Before the film began an onstage interview took place with Pierre Simenon, son of prolific best-selling crime novelist Georges Simenon, creator of Inspector Maigret, and author of the novel Panique was based on. The younger Simenon is an entertainment lawyer with an insider’s understanding of filmmaking and filmmakers, and a captivating raconteur. Among many anecdotes, tales of his father’s friendships with the likes of Chaplin, Renoir and Fellini were told. By the time the credits rolled, the entire audience was beguiled.

Paul Bernard with Viviane Romance, who listens to her future
Panique tells a tale of murder, blind passion, betrayal and mob hysteria. An eccentric loner, Monsieur Hire (Simon), becomes smitten with a new neighbor (Viviane Romance), a young woman just out of prison for a crime her lover (Paul Bernard) committed but for which she willingly took the fall. Meanwhile, a neighborhood woman has been found murdered and robbed. The eccentric’s head is so turned by the girl he adores that he fails to see that he’s being framed for the murder and set up to become a victim of vigilante justice. Julien Duvivier acknowledged that he was drawn to “harsh, dark and bitter material,” and Panique doesn’t blink in its observation of human nature’s capacity for cunning and cruelty.

Simon delivers a powerful performance as a proud, reclusive outsider singled out and targeted because he is different. Viviane Romance and Paul Bernard are strong as femme fatale and petty criminal. Also well (and colorfully) cast are the supporting roles of butcher, tax collector, prostitute and other petit-bourgeois neighborhood denizens.
In his eulogy of Duvivier, Jean Renoir said, “If I were an architect and I had to build a monument to the cinema, I would place a statue of Duvivier above the entrance." Hailed by critics as diverse as Bosley Crowther, Pauline Kael and Leonard Maltin, Panique begins its run at Laemmle's Royal in West Los Angeles on Friday, May 5. Click here for details.
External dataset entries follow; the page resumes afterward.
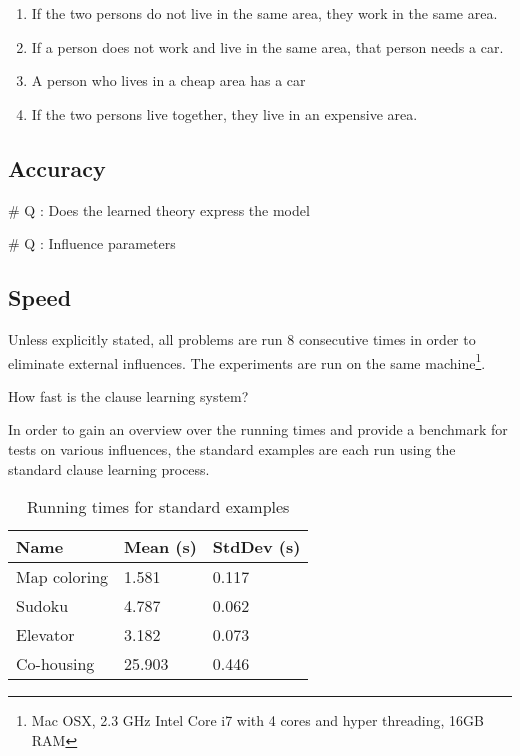 \begin{enumerate}
	\item If the two persons do not live in the same area, they work in the same area.
	\item If a person does not work and live in the same area, that person needs a car.
	\item A person who lives in a cheap area has a car
	\item If the two persons live together, they live in an expensive area.
\end{enumerate}

\subsection{Accuracy}

\# Q : Does the learned theory express the model

\# Q : Influence parameters

\subsection{Speed}

Unless explicitly stated, all problems are run $8$ consecutive times in order to eliminate external influences.
The experiments are run on the same machine\footnote{Mac OSX, 2.3 GHz Intel Core i7 with 4 cores and hyper threading, 16GB RAM}.

\begin{question}
	How fast is the clause learning system?
\end{question}

\begin{experiment}
	In order to gain an overview over the running times and provide a benchmark for tests on various influences, the standard examples are each run using the standard clause learning process.
	
	\begin{table}[!htp]
		\begin{tabularx}{\textwidth}{XXX}
			\textbf{Name}	& \textbf{Mean (s)}	& \textbf{StdDev (s)} \\
			\toprule
			Map coloring 	& 1.581				& 0.117 \\
			Sudoku 			& 4.787				& 0.062 \\
			Elevator 		& 3.182 			& 0.073 \\
			Co-housing 		& 25.903			& 0.446
		\end{tabularx}
		\label{tbl:exp_speed_standard}
		\caption{Running times for standard examples}
	\end{table}

\end{experiment}


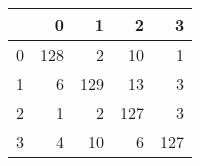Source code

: \begin{tabular}{lrrrr}
\toprule
{} &    0 &    1 &    2 &    3 \\
\midrule
0 &  128 &    2 &   10 &    1 \\
1 &    6 &  129 &   13 &    3 \\
2 &    1 &    2 &  127 &    3 \\
3 &    4 &   10 &    6 &  127 \\
\bottomrule
\end{tabular}
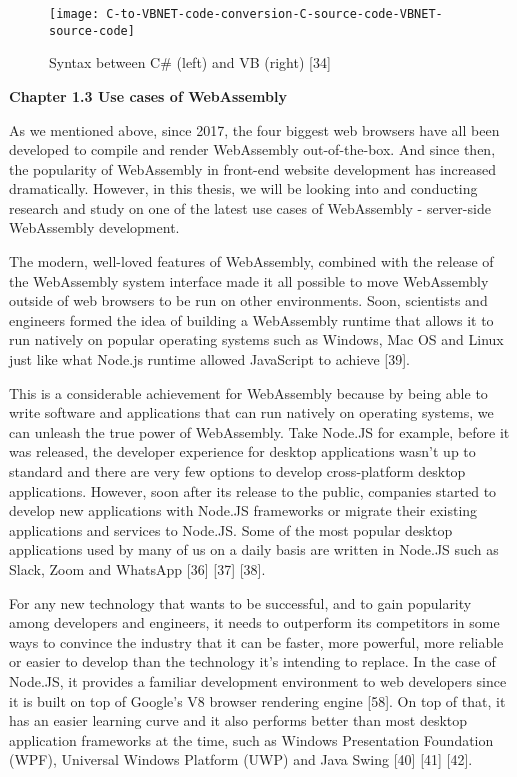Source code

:\bigskip
\begin{figure}[hp]
\centering
\texttt{[image: C-to-VBNET-code-conversion-C-source-code-VBNET-source-code]}
\caption{\footnotesize{Syntax between C\# (left) and VB (right) [34]}}
\captionsetup{aboveskip=0pt,font=it}
\end{figure}
\bigskip

\newpage
\textbf{{\Large Chapter 1.3 Use cases of WebAssembly}}

As we mentioned above, since 2017, the four biggest web browsers have all been developed to compile and render WebAssembly out-of-the-box. And since then, the popularity of WebAssembly in front-end website development has increased dramatically. However, in this thesis, we will be looking into and conducting research and study on one of the latest use cases of WebAssembly - server-side WebAssembly development.

The modern, well-loved features of WebAssembly, combined with the release of the WebAssembly system interface made it all possible to move WebAssembly outside of web browsers to be run on other environments. Soon, scientists and engineers formed the idea of building a WebAssembly runtime that allows it to run natively on popular operating systems such as Windows, Mac OS and Linux just like what Node.js runtime allowed JavaScript to achieve [39].

This is a considerable achievement for WebAssembly because by being able to write software and applications that can run natively on operating systems, we can unleash the true power of WebAssembly. Take Node.JS for example, before it was released, the developer experience for desktop applications wasn't up to standard and there are very few options to develop cross-platform desktop applications. However, soon after its release to the public, companies started to develop new applications with Node.JS frameworks or migrate their existing applications and services to Node.JS. Some of the most popular desktop applications used by many of us on a daily basis are written in Node.JS such as Slack, Zoom and WhatsApp [36] [37] [38].

For any new technology that wants to be successful, and to gain popularity among developers and engineers, it needs to outperform its competitors in some ways to convince the industry that it can be faster, more powerful, more reliable or easier to develop than the technology it's intending to replace. In the case of Node.JS, it provides a familiar development environment to web developers since it is built on top of Google's V8 browser rendering engine [58]. On top of that, it has an easier learning curve and it also performs better than most desktop application frameworks at the time, such as Windows Presentation Foundation (WPF), Universal Windows Platform (UWP) and Java Swing [40] [41] [42].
  1. This is a great film, and you do it justice here Lady Eve. I enjoyed viewing this film with you, albeit rows apart, and now reliving the experience in your descriptive and informative review. Movie-goers in Los Angeles are fortunate to have the opportunity to see this dark drama. Dystopian movies are everywhere nowadays, but this caustic noir is much closer to reality.

    1. It is always a pleasure to be able to spend time with you, Christian. PANIQUE was, for me, one of the highlights of the TCM festival and I'm so glad we were able to share the experience if only from a distance. "Caustic noir" is a perfect description for this film, which speaks volumes to today's social environment.